Documentation ¶
Index ¶
- func MakeDocPageLocations(b *flatbuffers.Builder, ppos []OffsetBBox) []byte
- func MakeDocPositions(b *flatbuffers.Builder, doc DocPositions) []byte
- func MakeSerialBlevePdf(b *flatbuffers.Builder, spi SerialBlevePdf) []byte
- func MakeTextLocation(b *flatbuffers.Builder, loc OffsetBBox) []byte
- func WriteSerialBlevePdf(spi SerialBlevePdf) []byte
- type DocPositions
- type HashIndexPathDoc
- type OffsetBBox
- type SerialBlevePdf
Constants ¶
This section is empty.
Variables ¶
This section is empty.
Functions ¶
func MakeDocPageLocations ¶
func MakeDocPageLocations(b *flatbuffers.Builder, ppos []OffsetBBox) []byte
MakeDocPageLocations returns a flatbuffers serialized byte array for `ppos`.
func MakeDocPositions ¶
func MakeDocPositions(b *flatbuffers.Builder, doc DocPositions) []byte
MakeDocPositions returns a flatbuffers serialized byte array for `doc`.
func MakeSerialBlevePdf ¶
func MakeSerialBlevePdf(b *flatbuffers.Builder, spi SerialBlevePdf) []byte
MakeSerialBlevePdf returns a flatbuffers serialized byte array for `spi`.
func MakeTextLocation ¶
func MakeTextLocation(b *flatbuffers.Builder, loc OffsetBBox) []byte
MakeTextLocation returns a flatbuffers serialized byte array for `loc`.
func WriteSerialBlevePdf ¶
func WriteSerialBlevePdf(spi SerialBlevePdf) []byte
WriteSerialBlevePdf converts `spi` into a byte array.
Types ¶
type DocPositions ¶
type DocPositions struct { Path string // Path of input PDF file.

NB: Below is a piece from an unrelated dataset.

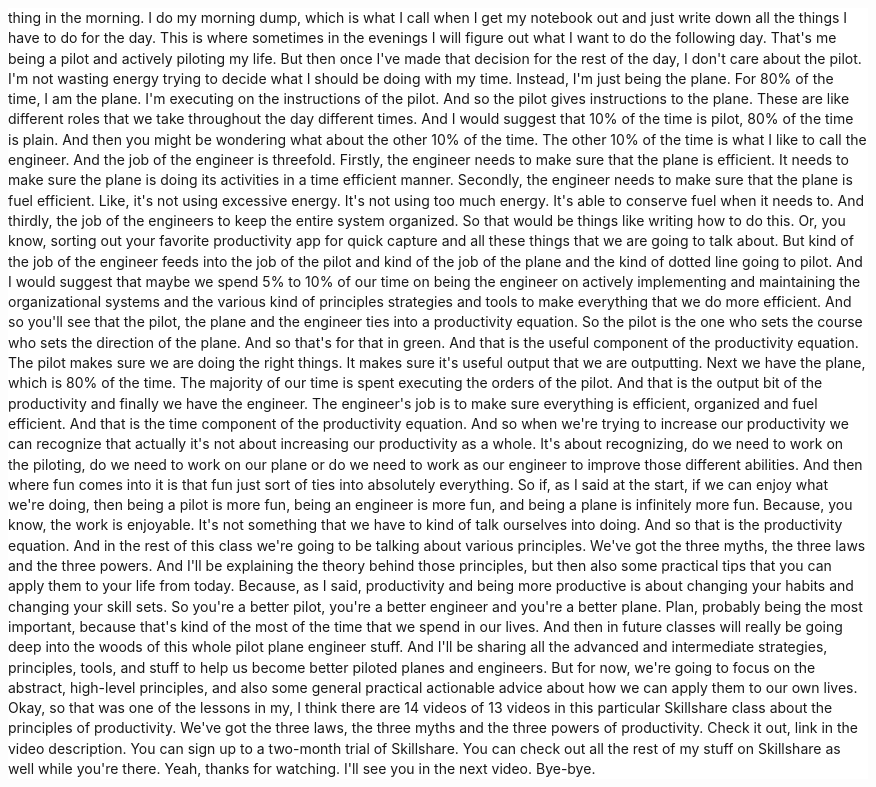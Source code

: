 thing in the morning. I do my morning dump, which is what I call when I get my notebook out and just write down all the things I have to do for the day. This is where sometimes in the evenings I will figure out what I want to do the following day. That's me being a pilot and actively piloting my life. But then once I've made that decision for the rest of the day, I don't care about the pilot. I'm not wasting energy trying to decide what I should be doing with my time. Instead, I'm just being the plane. For 80% of the time, I am the plane. I'm executing on the instructions of the pilot. And so the pilot gives instructions to the plane. These are like different roles that we take throughout the day different times. And I would suggest that 10% of the time is pilot, 80% of the time is plain. And then you might be wondering what about the other 10% of the time. The other 10% of the time is what I like to call the engineer. And the job of the engineer is threefold. Firstly, the engineer needs to make sure that the plane is efficient. It needs to make sure the plane is doing its activities in a time efficient manner. Secondly, the engineer needs to make sure that the plane is fuel efficient. Like, it's not using excessive energy. It's not using too much energy. It's able to conserve fuel when it needs to. And thirdly, the job of the engineers to keep the entire system organized. So that would be things like writing how to do this. Or, you know, sorting out your favorite productivity app for quick capture and all these things that we are going to talk about. But kind of the job of the engineer feeds into the job of the pilot and kind of the job of the plane and the kind of dotted line going to pilot. And I would suggest that maybe we spend 5% to 10% of our time on being the engineer on actively implementing and maintaining the organizational systems and the various kind of principles strategies and tools to make everything that we do more efficient. And so you'll see that the pilot, the plane and the engineer ties into a productivity equation. So the pilot is the one who sets the course who sets the direction of the plane. And so that's for that in green. And that is the useful component of the productivity equation. The pilot makes sure we are doing the right things. It makes sure it's useful output that we are outputting. Next we have the plane, which is 80% of the time. The majority of our time is spent executing the orders of the pilot. And that is the output bit of the productivity and finally we have the engineer. The engineer's job is to make sure everything is efficient, organized and fuel efficient. And that is the time component of the productivity equation. And so when we're trying to increase our productivity we can recognize that actually it's not about increasing our productivity as a whole. It's about recognizing, do we need to work on the piloting, do we need to work on our plane or do we need to work as our engineer to improve those different abilities. And then where fun comes into it is that fun just sort of ties into absolutely everything. So if, as I said at the start, if we can enjoy what we're doing, then being a pilot is more fun, being an engineer is more fun, and being a plane is infinitely more fun. Because, you know, the work is enjoyable. It's not something that we have to kind of talk ourselves into doing. And so that is the productivity equation. And in the rest of this class we're going to be talking about various principles. We've got the three myths, the three laws and the three powers. And I'll be explaining the theory behind those principles, but then also some practical tips that you can apply them to your life from today. Because, as I said, productivity and being more productive is about changing your habits and changing your skill sets. So you're a better pilot, you're a better engineer and you're a better plane. Plan, probably being the most important, because that's kind of the most of the time that we spend in our lives. And then in future classes will really be going deep into the woods of this whole pilot plane engineer stuff. And I'll be sharing all the advanced and intermediate strategies, principles, tools, and stuff to help us become better piloted planes and engineers. But for now, we're going to focus on the abstract, high-level principles, and also some general practical actionable advice about how we can apply them to our own lives. Okay, so that was one of the lessons in my, I think there are 14 videos of 13 videos in this particular Skillshare class about the principles of productivity. We've got the three laws, the three myths and the three powers of productivity. Check it out, link in the video description. You can sign up to a two-month trial of Skillshare. You can check out all the rest of my stuff on Skillshare as well while you're there. Yeah, thanks for watching. I'll see you in the next video. Bye-bye.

DocIdx uint64 // Index into blevePdf.fileList. PagePositions [][]OffsetBBox // PagePositions[i] = doc.pagePositions[doc.pageNums[i]].offsetBBoxes PageNums []uint32 // 1-offset page numbers of entries. PageTexts []string // Extracted page text of entries. }
DocPositions is used to serialize a doclib.DocPositions.
table DocPositions { path: string; doc_idx: uint64; page_dpl: [locations.PagePositions]; page_nums: [uint32]; page_texts: [string]; }
func (DocPositions) String ¶
func (doc DocPositions) String() string
String returns a text description of `doc`.
type HashIndexPathDoc ¶
type HashIndexPathDoc struct { Hash string Index uint64 Path string Doc DocPositions }
HashIndexPathDoc is used for serializing a doclib.BlevePdf. They key+values of the maps in the BlevePdf are stored in []HashIndexPathDoc.
table HashIndexPathDoc { hash: string; index: uint64; path: string; doc: DocPositions; }
type OffsetBBox ¶
type OffsetBBox struct { Offset uint32 // Offset of the text fragment in extracted page text. Llx, Lly, Urx, Ury float32 // Bounding box of fragment on PDF page. }
OffsetBBox provides a mapping between the location of a piece of text on a PDF page and the offset of that piece of text in the text extracted from the PDF page. The text extracted from PDF pages is sent to bleve for indexing. BBox() is used to map the results of bleve searches (offsets in the extracted text) back to PDF contents. (Members need to be public because they are accessed by the doclib package.
func ReadDocPageLocations ¶
func ReadDocPageLocations(buf []byte) ([]OffsetBBox, error)
func ReadTextLocation ¶
func ReadTextLocation(buf []byte) OffsetBBox
func (OffsetBBox) BBox ¶
func (t OffsetBBox) BBox() model.PdfRectangle
BBox returns `t` as a UniDoc rectangle. This is convenient for drawing bounding rectangles around text in a PDF file.
func (OffsetBBox) Equals ¶
func (t OffsetBBox) Equals(u OffsetBBox) bool
Equals returns true if `t` has the same text interval and bounding box as `u`.
type SerialBlevePdf ¶
type SerialBlevePdf struct { NumFiles uint32 NumPages uint32 HIPDs []HashIndexPathDoc }
SerialBlevePdf is for serializing and deserializing doclib.BlevePdf. It corresponds to the following flatbuffers schema.
table PdfIndex { num_files: uint32; num_pages: uint32; hipd: [HashIndexPathDoc]; }
func ReadSerialBlevePdf ¶
func ReadSerialBlevePdf(buf []byte) (SerialBlevePdf, error)
ReadSerialBlevePdf converts byte array `b` into a SerialBlevePdf. Write round trip tests. !@#$